Wednesday, June 20, 2018

Fourth Amendment and Article III Standing

by Sherry F. Colb

My column for this week considers the recent case of Byrd v. United States. The US Supreme Court held there that if police unreasonably search a rental car, then the driver of that car who is in lawful possession of it has standing to object to the admission of evidence found during the search. In other words, you do not need to be the renter or have your name on the rental agreement list of authorized drivers in order to enjoy a reasonable expectation of privacy in the concealed portions of the car, such as the trunk. I explain in my column that this outcome is positive for two reasons: it takes Fourth Amendment privacy doctrine away from pure property concepts, and it broadens (or at least fails to narrow) standing so as to permit more people to hold police accountable for Fourth Amendment violations by excluding evidence obtained as a result.

In this post, I want to suggest that not only is Fourth Amendment standing doctrine a misguided endeavor, for reasons that I elaborate in greater detail here, but Article III standing doctrine would be better discarded as well.


Under the Supreme Court's reading of Article III of the Constitution, providing that federal courts may adjudicate a "case or controversy," someone who wants to bring litigation before the federal courts must demonstrate that she has suffered or will imminently suffer an injury, that the injury was caused by the defendant, and that the injury is redressable by the courts. Absent these conditions, a court ruling on the question presented to it would be issuing an advisory opinion and thereby violating the case or controversy requirement. If you notice that a particular university (or more than one) tolerates the rape of female by male students and does virtually nothing about it, you cannot bring a Title IX suit to federal court, because it is not you who suffers as a result of the university's misconduct.

Sometimes, it is not just you or I who lack standing. People engage in misconduct that results in harm, but no one can  claim to be suffering directly from that misconduct. A particular practice might be contributing to water pollution and global climate change, for example, but no one lives in or visits the area that is at issue. No one has standing to challenge the practice.

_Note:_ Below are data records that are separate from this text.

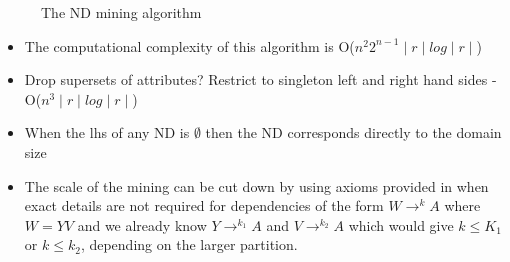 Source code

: {\renewcommand{\baselinestretch}{1}
\begin{figure}[ht]
\begin{center}
\end{center}
\caption{\label{numdep:fig:nd_mine} The ND mining algorithm}
\end{figure}
}

\begin{itemize}
\item The computational complexity of this algorithm is O($n^2 2^{n-1}
\mid r \mid log \mid r \mid$)
\item Drop supersets of attributes? Restrict to singleton left and right
hand sides - O($n^3\mid r \mid log \mid r \mid$)
\item When the lhs of any ND is $\emptyset$ then the ND corresponds
directly to the domain size
\item The scale of the mining can be cut down by using axioms provided
in \cite{gm85b,gm85a} when exact details are not required for
dependencies of the form $W \to^k A$ where $W = YV$ and we already
know $Y \to^{k_1} A$ and $V \to^{k_2} A$ which would give $k \le K_1$
or $k \le k_2$, depending on the larger partition.
\end{itemize}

Why does it matter that no one has standing? Because the conduct is offensive or objectionable, and someone wants to sue over it. That someone will put forward all of the arguments she can for why she should win, and the targeted practice should come to an end. Standing doctrine, however, means that no one might be able to bring the challenge, no matter how meritorious it might be.

People who defend standing doctrine sometimes say that only a person who has an obvious stake in the matter, someone who stands to suffer personal injury, will be motivated to do the best job possible in presenting the concrete facts of the case. Someone who just cares about the issue but lacks a personal stake may leave out strong arguments or do a poor job.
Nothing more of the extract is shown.